We’ve covered hierarchical cluster analysis in detail. It is a powerful technique for grouping similar data and understanding patterns. If you’re a beginner, start with small datasets and experiment with different linkage methods to see what works best. I highly recommend using a dendrogram to visualize clusters and make informed decisions. Try applying hierarchical clustering to your own data and see how it helps—let me know your thoughts in the comments!

FAQS Hierarchical Clustering

Is hierarchical clustering supervised or unsupervised?

One technique for unsupervised learning is hierarchical clustering. It groups comparable data items without prior labels. This means the algorithm finds patterns without human intervention.

When to utilize hierarchical clustering vs. K-means?

For tiny datasets that require a distinct visual structure (dendrogram), use hierarchical clustering. If you know how many clusters there are in a larger dataset, go with K-means. While hierarchical clustering offers more precise grouping, K-means is quicker.
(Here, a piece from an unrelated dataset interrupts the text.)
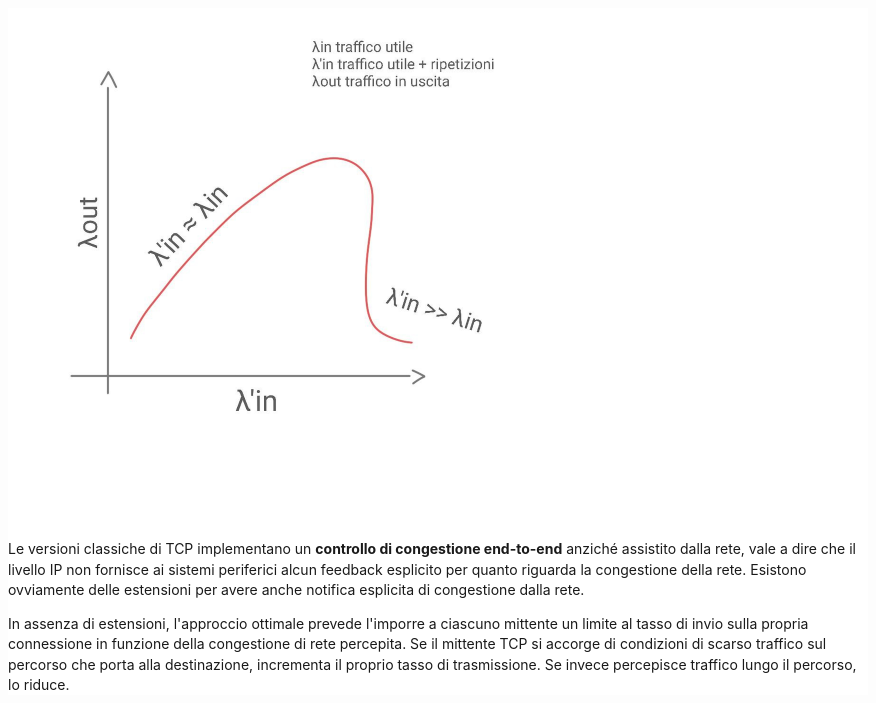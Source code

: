 <img src="./assets/congestion_diagram.jpg" style="zoom: 50%;" />

Le versioni classiche di TCP implementano un **controllo di congestione end-to-end** anziché assistito dalla rete, vale a dire che il livello IP non fornisce ai sistemi periferici alcun feedback esplicito per quanto riguarda la congestione della rete. Esistono ovviamente delle estensioni per avere anche notifica esplicita di congestione dalla rete.

In assenza di estensioni, l'approccio ottimale prevede l'imporre a ciascuno mittente un limite al tasso di invio sulla propria connessione in funzione della congestione di rete percepita. Se il mittente TCP si accorge di condizioni di scarso traffico sul percorso che porta alla destinazione, incrementa il proprio tasso di trasmissione. Se invece percepisce traffico lungo il percorso, lo riduce.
What is a hierarchical analysis?

Hierarchical analysis is a step-by-step approach to breaking down complex data into smaller, structured groups. It is used in clustering, decision-making, and classification tasks. This approach facilitates the comprehension of data linkages.

Which four categories of cluster analysis exist?

The four common types of cluster analysis are:

Hierarchical Clustering: Creates a dendrogram, or tree-like structure.
Data is divided into predetermined clusters using partitioning clustering (e.g., K-means).
Clustering based on density, such as DBSCAN use data density to identify clusters.
Model-Based Clustering – Uses probability models to group data.

What are the two main types of clusters?

Hard Clusters – Every data point is a member of a single cluster (e.g., hierarchical clustering, K-means).
Soft Clusters (Fuzzy Clusters) – A data point can belong to multiple clusters with different probabilities (e.g., Fuzzy C-means).

What do you mean by dendrogram?

A tree-like figure that illustrates the merging or splitting of groups is called a dendrogram. By pruning the tree at a specific level, it aids in determining the ideal amount of clusters. In hierarchical clustering, it is an essential component.

What does hierarchical clustering look like?

An example is biological classification, where animals and plants are grouped based on similarities. Another example is customer segmentation, where businesses group customers based on purchase behaviour. It is also used in medical diagnosis for grouping diseases.

What distinguishes hierarchical clustering from flat clustering?

Data is grouped into fixed clusters without a hierarchy using flat clustering (e.g., K-means). Clusters can be split up or combined in the tree-like structure created by hierarchical clustering. Flat clustering is quicker, while hierarchical clustering offers a more thorough explanation.